LexicalSyntacticFeaturizer

  • Short

    Creates lexical and syntactic features for a user message to support entity extraction.

  • Outputs

    sparse_features for user messages

  • Requires

    tokens

  • Type

    Sparse featurizer

  • Description

    Creates features for entity extraction. Moves with a sliding window over every token in the user message and creates features according to the configuration (see below). As a default configuration is present, you don't need to specify a configuration.

  • Configuration

    You can configure what kind of lexical and syntactic features the featurizer should extract. The following features are available:

    ==============  ==========================================================================================
    Feature Name Description
    ============== ==========================================================================================
    BOS Checks if the token is at the beginning of the sentence.
    EOS Checks if the token is at the end of the sentence.
    low Checks if the token is lower case.
    upper Checks if the token is upper case.
    title Checks if the token starts with an uppercase character and all remaining characters are
    lowercased.
    digit Checks if the token contains just digits.
    prefix5 Take the first five characters of the token.
    prefix2 Take the first two characters of the token.
    suffix5 Take the last five characters of the token.
    suffix3 Take the last three characters of the token.
    suffix2 Take the last two characters of the token.
    suffix1 Take the last character of the token.
    ============== ==========================================================================================

    As the featurizer is moving over the tokens in a user message with a sliding window, you can define features for previous tokens, the current token, and the next tokens in the sliding window. You define the features as a [before, token, after] array. If you want to define features for the token before, the current token, and the token after, your features configuration would look like this:

    config.yml
    pipeline:
    - name: LexicalSyntacticFeaturizer
    "features": [
    ["low", "title", "upper"],
    ["BOS", "EOS", "low", "upper", "title", "digit"],
    ["low", "title", "upper"],
    ]

    This configuration is also the default configuration.

Intent Classifiers

Intent classifiers assign one of the intents defined in the domain file to incoming user messages.

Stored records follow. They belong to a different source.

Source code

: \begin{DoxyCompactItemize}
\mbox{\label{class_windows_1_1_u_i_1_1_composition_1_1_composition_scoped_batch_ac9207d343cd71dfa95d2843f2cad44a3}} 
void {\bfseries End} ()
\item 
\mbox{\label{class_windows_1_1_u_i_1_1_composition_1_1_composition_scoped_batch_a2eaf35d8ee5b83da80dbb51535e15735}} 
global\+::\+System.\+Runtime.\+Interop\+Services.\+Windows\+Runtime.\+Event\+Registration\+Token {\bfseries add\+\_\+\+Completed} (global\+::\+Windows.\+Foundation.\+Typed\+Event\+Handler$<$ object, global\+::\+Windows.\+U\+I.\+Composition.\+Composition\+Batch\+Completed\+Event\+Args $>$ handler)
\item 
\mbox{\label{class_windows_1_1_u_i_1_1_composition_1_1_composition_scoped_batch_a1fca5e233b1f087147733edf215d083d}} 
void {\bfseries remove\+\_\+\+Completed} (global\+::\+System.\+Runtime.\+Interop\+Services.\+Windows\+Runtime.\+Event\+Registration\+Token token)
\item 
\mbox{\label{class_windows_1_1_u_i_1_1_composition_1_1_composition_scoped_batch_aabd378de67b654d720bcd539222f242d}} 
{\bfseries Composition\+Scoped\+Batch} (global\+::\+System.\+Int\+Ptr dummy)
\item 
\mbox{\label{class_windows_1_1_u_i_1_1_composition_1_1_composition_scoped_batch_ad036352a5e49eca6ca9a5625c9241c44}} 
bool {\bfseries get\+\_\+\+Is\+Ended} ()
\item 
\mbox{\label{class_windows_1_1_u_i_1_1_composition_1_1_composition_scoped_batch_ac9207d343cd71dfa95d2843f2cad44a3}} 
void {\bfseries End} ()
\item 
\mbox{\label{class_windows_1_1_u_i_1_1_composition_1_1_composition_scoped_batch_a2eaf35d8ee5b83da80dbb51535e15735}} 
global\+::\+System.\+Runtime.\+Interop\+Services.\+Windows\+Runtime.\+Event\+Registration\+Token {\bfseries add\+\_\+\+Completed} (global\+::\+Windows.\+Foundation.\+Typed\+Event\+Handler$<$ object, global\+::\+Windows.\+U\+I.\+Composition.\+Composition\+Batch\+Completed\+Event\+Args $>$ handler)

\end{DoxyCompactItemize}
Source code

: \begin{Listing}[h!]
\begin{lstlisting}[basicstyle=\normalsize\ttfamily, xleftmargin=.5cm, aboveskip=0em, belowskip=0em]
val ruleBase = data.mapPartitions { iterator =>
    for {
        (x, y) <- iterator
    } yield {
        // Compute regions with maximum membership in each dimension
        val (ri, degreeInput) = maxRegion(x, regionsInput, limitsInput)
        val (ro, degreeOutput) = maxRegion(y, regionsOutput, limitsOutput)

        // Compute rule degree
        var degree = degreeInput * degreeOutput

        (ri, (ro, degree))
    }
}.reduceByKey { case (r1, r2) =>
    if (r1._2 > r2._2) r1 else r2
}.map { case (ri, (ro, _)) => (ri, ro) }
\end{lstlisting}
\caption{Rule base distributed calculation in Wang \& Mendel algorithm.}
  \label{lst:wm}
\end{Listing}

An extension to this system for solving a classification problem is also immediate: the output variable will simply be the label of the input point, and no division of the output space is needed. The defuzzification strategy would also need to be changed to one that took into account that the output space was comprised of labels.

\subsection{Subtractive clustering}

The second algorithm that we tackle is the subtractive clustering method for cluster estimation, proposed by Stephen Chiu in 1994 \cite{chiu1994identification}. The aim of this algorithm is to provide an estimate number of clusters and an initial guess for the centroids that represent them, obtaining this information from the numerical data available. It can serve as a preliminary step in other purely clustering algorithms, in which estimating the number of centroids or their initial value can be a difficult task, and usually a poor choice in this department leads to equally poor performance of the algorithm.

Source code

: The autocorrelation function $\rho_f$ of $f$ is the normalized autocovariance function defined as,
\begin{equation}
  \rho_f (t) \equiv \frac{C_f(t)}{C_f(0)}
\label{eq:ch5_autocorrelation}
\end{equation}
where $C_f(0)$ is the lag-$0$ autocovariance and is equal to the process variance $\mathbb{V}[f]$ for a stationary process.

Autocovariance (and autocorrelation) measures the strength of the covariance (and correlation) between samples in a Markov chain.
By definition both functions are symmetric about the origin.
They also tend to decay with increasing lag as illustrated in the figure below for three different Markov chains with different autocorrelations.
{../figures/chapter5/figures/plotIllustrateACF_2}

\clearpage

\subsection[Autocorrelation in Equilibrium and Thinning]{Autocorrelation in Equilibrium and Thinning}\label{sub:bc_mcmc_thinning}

LogisticRegressionClassifier

  • Short

    Logistic regression intent classifier, using the scikit-learn implementation.

  • Outputs

    intent and intent_ranking

  • Requires

    Either sparse_features or dense_features need to be present.

  • Output-Example

{
"intent": { "name": "greet", "confidence": 0.78 },
"intent_ranking": [
{
"confidence": 0.78,
"name": "greet"
},
{
"confidence": 0.14,
"name": "goodbye"
},
{
"confidence": 0.08,
"name": "restaurant_search"
}
]
}
  • Description

    This classifier uses scikit-learn's logistic regression implementation to perform intent classification. It's able to use only sparse features, but will also pick up any dense features that are present. In general, DIET should yield higher accuracy results, but this classifier should train faster and may be used as a lightweight benchmark. Our implementation uses the base settings from scikit-learn, with the exception of the class_weight parameter where we assume the "balanced" setting.

  • Configuration

An example configuration with all the defaults can be found below.

pipeline:
- name: LogisticRegressionClassifier
max_iter: 100
solver: lbfgs
tol: 0.0001
random_state: 42
ranking_length: 10

There configuration parameters are briefly explained below.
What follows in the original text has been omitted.